Because of the decreased functional residual capacity in pregnancy, obstetric patients are more likely to become hypoxemic. This is important to consider in this patient population with facial injuries who might develop difficulty breathing sooner than nonpregnant patients. This makes supplemental oxygenation and preoxygenation before intubation even more important. Not only does facial trauma increase the risk of difficulty intubation, but it is also important to remember that airway patency can decrease because of edema during labor. Studies have shown a significant increase in Mallampati score with a decrease in oral volume and pharyngeal areas when comparing prelabor and postlabor airway examinations. Not only are obstetric patients at risk for difficult intubation, but aspiration is also a serious possible fatal complication of general anesthesia after the patient is extubated.

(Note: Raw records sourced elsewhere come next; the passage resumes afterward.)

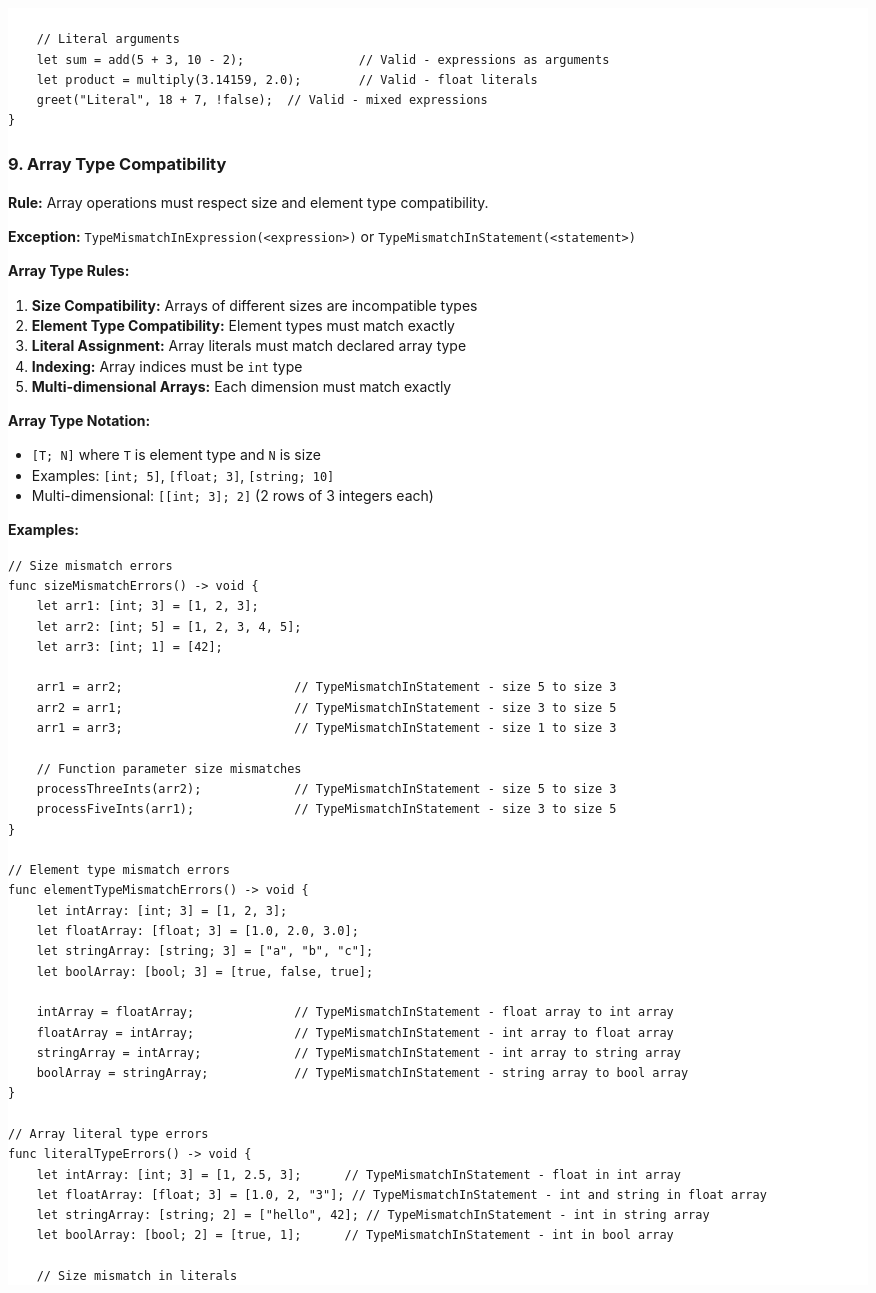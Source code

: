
 ```hlang
    
    // Literal arguments
    let sum = add(5 + 3, 10 - 2);                // Valid - expressions as arguments
    let product = multiply(3.14159, 2.0);        // Valid - float literals
    greet("Literal", 18 + 7, !false);  // Valid - mixed expressions
}
```

### 9. Array Type Compatibility

**Rule:** Array operations must respect size and element type compatibility.

**Exception:** `TypeMismatchInExpression(<expression>)` or `TypeMismatchInStatement(<statement>)`

**Array Type Rules:**
1. **Size Compatibility:** Arrays of different sizes are incompatible types
2. **Element Type Compatibility:** Element types must match exactly
3. **Literal Assignment:** Array literals must match declared array type
4. **Indexing:** Array indices must be `int` type
5. **Multi-dimensional Arrays:** Each dimension must match exactly

**Array Type Notation:**
- `[T; N]` where `T` is element type and `N` is size
- Examples: `[int; 5]`, `[float; 3]`, `[string; 10]`
- Multi-dimensional: `[[int; 3]; 2]` (2 rows of 3 integers each)

**Examples:**
```hlang
// Size mismatch errors
func sizeMismatchErrors() -> void {
    let arr1: [int; 3] = [1, 2, 3];
    let arr2: [int; 5] = [1, 2, 3, 4, 5];
    let arr3: [int; 1] = [42];
    
    arr1 = arr2;                        // TypeMismatchInStatement - size 5 to size 3
    arr2 = arr1;                        // TypeMismatchInStatement - size 3 to size 5
    arr1 = arr3;                        // TypeMismatchInStatement - size 1 to size 3
    
    // Function parameter size mismatches
    processThreeInts(arr2);             // TypeMismatchInStatement - size 5 to size 3
    processFiveInts(arr1);              // TypeMismatchInStatement - size 3 to size 5
}

// Element type mismatch errors
func elementTypeMismatchErrors() -> void {
    let intArray: [int; 3] = [1, 2, 3];
    let floatArray: [float; 3] = [1.0, 2.0, 3.0];
    let stringArray: [string; 3] = ["a", "b", "c"];
    let boolArray: [bool; 3] = [true, false, true];
    
    intArray = floatArray;              // TypeMismatchInStatement - float array to int array
    floatArray = intArray;              // TypeMismatchInStatement - int array to float array
    stringArray = intArray;             // TypeMismatchInStatement - int array to string array
    boolArray = stringArray;            // TypeMismatchInStatement - string array to bool array
}

// Array literal type errors
func literalTypeErrors() -> void {
    let intArray: [int; 3] = [1, 2.5, 3];      // TypeMismatchInStatement - float in int array
    let floatArray: [float; 3] = [1.0, 2, "3"]; // TypeMismatchInStatement - int and string in float array
    let stringArray: [string; 2] = ["hello", 42]; // TypeMismatchInStatement - int in string array
    let boolArray: [bool; 2] = [true, 1];      // TypeMismatchInStatement - int in bool array
    
    // Size mismatch in literals
```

The enlarged uterus causes an increase in intraabdominal pressure, causing an increased incidence of esophageal reflux. Progesterone levels are also increased, which affects smooth muscle, further delaying gastric emptying and relaxing the gastroesophageal sphincter. To help reduce the risk of aspiration, a clear antacid should be given before surgery. If a patient has additional risk factors such as a difficult airway, obesity, diabetes, or recent ingestion of food, one should consider giving H2 receptor blocking agents and metoclopramide.
Discussion
With every trauma patient, the initial evaluation should start with airway, breathing, and circulation. For female trauma patients, one should always consider the possibility of pregnancy. The approach to a pregnant trauma patient should be a multidisciplinary approach with initial stabilization of the mother being the priority.
When approaching a pregnant patient with oral and maxillofacial injuries, one should be aware of potential complications that are increased because of the current pregnancy. Pregnant patients have a decreased ability to maintain a patent airway for proper ventilation, which could lead to fetal distress. This may result in maternal hyperventilation and alkalosis, which can reduce uterine blood, further inducing fetal distress. The anatomic airway in pregnancy is more edematous and friable, which could lead to a difficult intubation. One should have a lower threshold for advanced airway management because of a difficult airway and lower maternal oxygen reserve. After it is decided to intubate the patient, it is important to properly position the mother in a left lateral tilt to help displace the uterus off the IVC so one can help maintain proper vascular preload. Anesthesia is many times induced with a rapid sequence intubation to help reduce aspiration. To further help decrease the risk of aspiration, one should maintain cricoid pressure during intubation. Even if intubation is not indicated, supplemental oxygen should be provided to the obstetric patient because of the reduction in oxygen reserve that can result in inadequate respiratory compensation causing maternal hypoxia. After airway and breathing are stabilized, proper circulation should be maintained with IV fluids. Lower extremity IV placement should be avoided because of vascular congestion and IVC compression by the uterus. Signs of hypovolemia such as tachycardia, hypotension, and abnormal FHC should be detected early to initiate timely resuscitation.